In the autumn of 1979, already well into the autumn of their existence, I went on a MAS field trip to Mt Pinos in southern California to see the condors.  We saw a huge bird soaring the mountaintops many miles away.  It might have been a condor.  It might have been a Golden Eagle.  It might have been a mirage of wishful thinking.  Bob Bradley hiked for an hour in the direction it had flown, but returned with no news.  I knew at that moment I would probably never see a California Condor in the wild.

Shortly after sundown, the lady on our cover flew from the mine tower down toward Maricopa Point.  After my morning experience I had decided to concentrate on flight shots, left behind my heavy fixed

telephoto lens and tripod, and grabbed a smaller, lighter zoom.  Running the quarter mile to Maricopa Point in the waning light, I realized I had not taken a photograph of a perched bird without a tripod for eight years.  In my hand was Canon's new 100-400 image stabilized zoom.  I ran out to the point and looked back.  She was fifty yards behind me on a ledge just below the rim, screened by vegetation.

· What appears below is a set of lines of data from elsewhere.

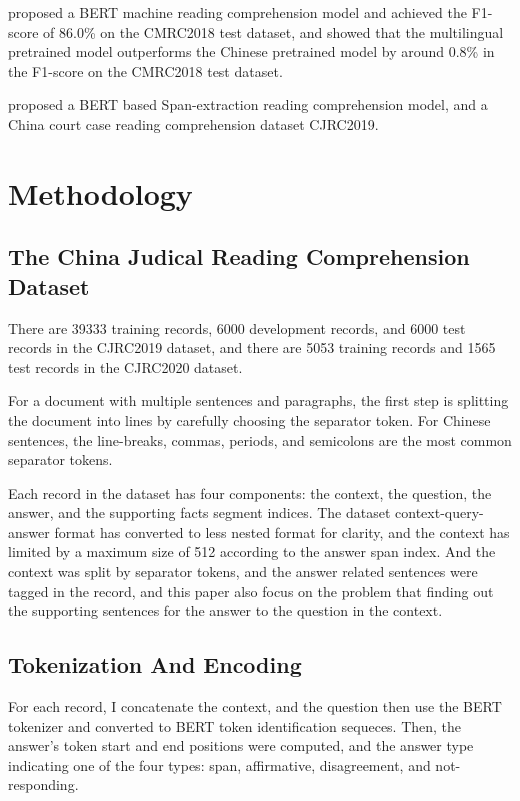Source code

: \documentclass[11pt,a4paper]{article}
\begin{document}
  \citet{cui2019span} proposed a BERT machine reading comprehension model and achieved the F1-score of 86.0\% on the CMRC2018 test dataset,
and showed that the multilingual pretrained model outperforms the Chinese pretrained model by around 0.8\% in the F1-score on the CMRC2018 test dataset.

  \citet{duan2019cjrc} proposed a BERT based Span-extraction reading comprehension model, and a China court case reading comprehension dataset CJRC2019.

\section{Methodology}
\label{sec:hireachy}

\subsection{The China Judical Reading Comprehension Dataset}

    There are 39333 training records, 6000 development records, and 6000 test records in the CJRC2019 dataset,
and there are 5053 training records and 1565 test records in the CJRC2020 dataset.

    For a document with multiple sentences and paragraphs, the first step is splitting the document into lines by carefully choosing the separator token.
    For Chinese sentences, the line-breaks, commas, periods, and semicolons are the most common separator tokens.

    Each record in the dataset has four components: the context, the question, the answer, and the supporting facts segment indices.
    The dataset context-query-answer format has converted to less nested format for clarity, and the context has limited by a maximum size of 512 according to the answer span index.
    And the context was split by separator tokens, and the answer related sentences were tagged in the record,
    and this paper also focus on the problem that finding out the supporting sentences for the answer to the question in the context.


\subsection{Tokenization And Encoding}

For each record, I concatenate the context, and the question then use the BERT tokenizer and converted to BERT token identification sequeces.
Then, the answer's token start and end positions were computed, and the answer type indicating one of the four types: span, affirmative, disagreement, and not-responding.
\end{document}
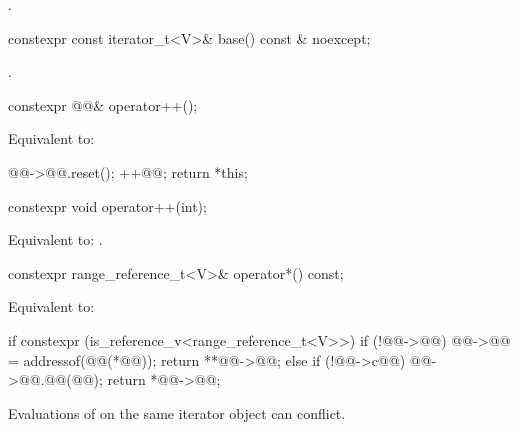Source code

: \begin{itemdescr}
\pnum
\returns
{}.
\end{itemdescr}

%
\begin{itemdecl}
constexpr const iterator_t<V>& base() const & noexcept;
\end{itemdecl}

\begin{itemdescr}
\pnum
\returns
{}.
\end{itemdescr}

%
\begin{itemdecl}
constexpr @@& operator++();
\end{itemdecl}

\begin{itemdescr}
\pnum
\effects
Equivalent to:
\begin{codeblock}
@@->@@.reset();
++@@;
return *this;
\end{codeblock}
\end{itemdescr}

%
\begin{itemdecl}
constexpr void operator++(int);
\end{itemdecl}

\begin{itemdescr}
\pnum
\effects
Equivalent to: .
\end{itemdescr}

%
\begin{itemdecl}
constexpr range_reference_t<V>& operator*() const;
\end{itemdecl}

\begin{itemdescr}
\pnum
\effects
Equivalent to:
\begin{codeblock}
if constexpr (is_reference_v<range_reference_t<V>>) {
  if (!@@->@@) {
    @@->@@ = addressof(@@(*@@));
  }
  return **@@->@@;
} else {
  if (!@@->c@@) {
    @@->@@.@@(@@);
  }
  return *@@->@@;
}
\end{codeblock}
\begin{note}
Evaluations of  on the same iterator object
can conflict.
\end{note}
\end{itemdescr}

I set down my pack, circled back, walked toward the edge.  At five steps from eternity my knees started to go.  I stopped, got down on my belly, and scrunched forward, pushing Canon's new technology in front of me.  She was there, totally in shadow twenty yards away, didn't see me or didn't care.  I was one foot from the brink.  One foot from her world.  Without her wings.  My light meter told me I would have to hold this shot for 1/30th of a second.  I knew I had never before gotten a sharp photo hand held at that speed at that magnification.  I also knew I would probably never again be this close to a California Condor in the wild.

As you can see, Canon's new technology is wonderful.  So are the technical advances which have allowed us this occasional environmental success story.  Those same advances which have fueled the growth which has made those successes a necessity.  The ironies and analogies are fascinating if not terrifying.  Proponents of biological diversity plead for saving the DNA that could save our lives.  I have seen the lady on the cover in her world.  It has renewed my soul.